Rubrique hebdomadaire des spectacles à ne pas manquer du 11 au 17 février
Vous avez jusqu’au 20 février pour découvrir Salut, une création de Pierre Rigal qui fait une entrée remarquée et formidable dans l’univers du ballet classique au Palais Garnier (jusqu’au 20 février). Créé pour et avec les danseurs de l’Opéra national de Paris, Salut déborde d’énergie et prend le public par surprise en commençant là où se termine un spectacle : par les saluts des artistes aux spectateurs. Comme souvent avec Pierre Rigal, le choix du titre détermine le processus de création à venir. Et sa première démarche consiste alors à partir en quête des définitions et du sens des mots qui s’imposent comme titre :
“Salut, justement, est un mot qui a plusieurs significations. C’est évidemment le geste que tout le monde connaît au théâtre et en danse. Il est particulièrement élaboré chez les danseurs classiques. C’est un geste chorégraphique. Mais, c’est aussi un mot familier pour dire bonjour et, si on revient à l’origine du mot, il évoque la santé, le fait de se sauver, la prospérité et le bonheur. Il y a aussi une dimension sociale et politique : le salut public. Et aussi quelque chose de sacré, lié au religieux : le salut de l’âme et la vie éternelle. Cette quadruple signification du mot salut m’intéresse et peut devenir le sujet d’une pièce. En pensant à la vie éternelle, j’ai eu l’idée d’un cycle qui se perpétue, celui d’une journée, avec un soleil qui se lève, se couche et se lève de nouveau. Ce sera la scénographie du spectacle. »

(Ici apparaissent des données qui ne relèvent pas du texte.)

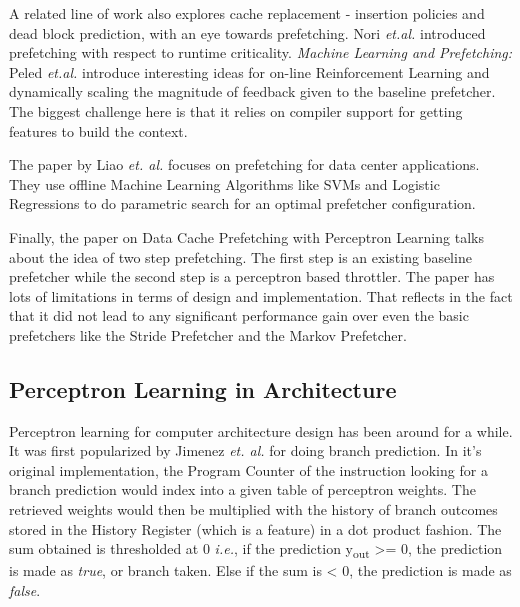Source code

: \documentclass{sig-alternate}
\begin{document}
A related line of work also explores cache replacement - insertion policies and dead block prediction, with an eye towards prefetching. 
\cite{DB_Pred}
\cite{Cache_Burst}
\cite{KPC}
\cite{Harmony}
Nori \textit{et.al.} introduced prefetching with  respect to runtime criticality.
\cite{CATCH}
\newline
\newline
\textit{Machine Learning and Prefetching:}
Peled \textit{et.al.} introduce interesting ideas for on-line Reinforcement Learning and dynamically scaling the magnitude of feedback given to the baseline prefetcher.
\cite{Semantics}
The biggest challenge here is that it relies on compiler support for getting features to build the context.

The paper by Liao \textit{et. al.} focuses on prefetching for data center applications.
\cite{Datacenter}
They use offline Machine Learning Algorithms like SVMs and Logistic Regressions to do parametric search for an optimal prefetcher configuration.

Finally, the paper on Data Cache Prefetching with Perceptron Learning\cite{BadPerc} talks about the idea of two step prefetching.
The first step is an existing baseline prefetcher while the second step is a perceptron based throttler.
The paper has lots of limitations in terms of design and implementation.
That reflects in the fact that it did not lead to any significant performance gain over even the basic prefetchers like the Stride Prefetcher\cite{Stride} and the Markov Prefetcher\cite{Markov}.


\subsection{Perceptron Learning in Architecture}

Perceptron learning for computer architecture design has been around for a while. 
It was first popularized by Jimenez \textit{et. al.} for doing branch prediction. \cite{Perc_Branch} 
In it's original implementation, the Program Counter of the instruction looking for a branch prediction would index into a given table of perceptron weights. 
The retrieved weights would then be multiplied with the history of branch outcomes stored in the History Register (which is a feature) in a dot product fashion. 
The sum obtained is thresholded at 0 \textit{i.e.}, if the prediction y\textsubscript{out} >= 0, the prediction is made as \textit{true}, or branch taken.
Else if the sum is < 0, the prediction is made as \textit{false}.
\end{document}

Soutenue aussi bien par la musique de Joan Cambon que par les costumes et perruques, noirs et blancs, ultra stylisés de Roy Genty, la codification particulière des saluts des danseurs de l’Opéra se révèle dans l’aveuglante lumière d’un soleil qui occupe tout le fond de scène. Répétition, présentation, variations : tout l’arsenal des figures générées par les saluts glissent naturellement dans le répertoire du vocabulaire classique. Soli, duos, trios s’enchainent et se modifient, dans leur composition comme dans leur énergie, à mesure que le soleil avance dans sa course et rougoie, tombe et disparaît, avant de renaître à la fin du ballet.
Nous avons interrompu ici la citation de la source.